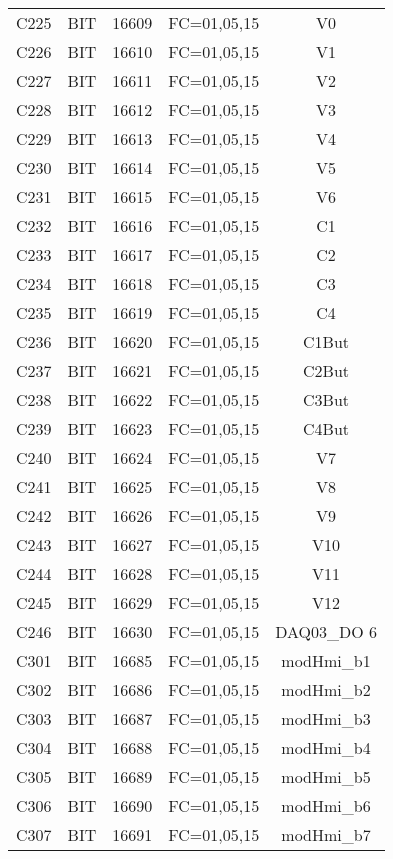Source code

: \begin{center}
\begin{longtable}[c]{ |c|c|c|c|c| }
        C225	&	BIT	&	16609	&	FC=01,05,15	&	V0\\
        C226	&	BIT	&	16610	&	FC=01,05,15	&	V1\\
        C227	&	BIT	&	16611	&	FC=01,05,15	&	V2\\
        C228	&	BIT	&	16612	&	FC=01,05,15	&	V3\\
        C229	&	BIT	&	16613	&	FC=01,05,15	&	V4\\
        C230	&	BIT	&	16614	&	FC=01,05,15	&	V5\\
        C231	&	BIT	&	16615	&	FC=01,05,15	&	V6\\
        C232	&	BIT	&	16616	&	FC=01,05,15	&	C1\\
        C233	&	BIT	&	16617	&	FC=01,05,15	&	C2\\
        C234	&	BIT	&	16618	&	FC=01,05,15	&	C3\\
        C235	&	BIT	&	16619	&	FC=01,05,15	&	C4\\
        C236	&	BIT	&	16620	&	FC=01,05,15	&	C1But\\
        C237	&	BIT	&	16621	&	FC=01,05,15	&	C2But\\
        C238	&	BIT	&	16622	&	FC=01,05,15	&	C3But\\
        C239	&	BIT	&	16623	&	FC=01,05,15	&	C4But\\
        C240	&	BIT	&	16624	&	FC=01,05,15	&	V7\\
        C241	&	BIT	&	16625	&	FC=01,05,15	&	V8\\
        C242	&	BIT	&	16626	&	FC=01,05,15	&	V9\\
        C243	&	BIT	&	16627	&	FC=01,05,15	&	V10\\
        C244	&	BIT	&	16628	&	FC=01,05,15	&	V11\\
        C245	&	BIT	&	16629	&	FC=01,05,15	&	V12\\
        C246	&	BIT	&	16630	&	FC=01,05,15	&	DAQ03\_DO 6\\
        C301	&	BIT	&	16685	&	FC=01,05,15	&	modHmi\_b1\\
        C302	&	BIT	&	16686	&	FC=01,05,15	&	modHmi\_b2\\
        C303	&	BIT	&	16687	&	FC=01,05,15	&	modHmi\_b3\\
        C304	&	BIT	&	16688	&	FC=01,05,15	&	modHmi\_b4\\
        C305	&	BIT	&	16689	&	FC=01,05,15	&	modHmi\_b5\\
        C306	&	BIT	&	16690	&	FC=01,05,15	&	modHmi\_b6\\
        C307	&	BIT	&	16691	&	FC=01,05,15	&	modHmi\_b7\\

\end{longtable}
\end{center}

**PROBLEM STATEMENT:** The answer should consist of every line from the listing above that includes the word "begin".

**TASK ANSWER:**
: \begin{center}
\begin{longtable}[c]{ |c|c|c|c|c| }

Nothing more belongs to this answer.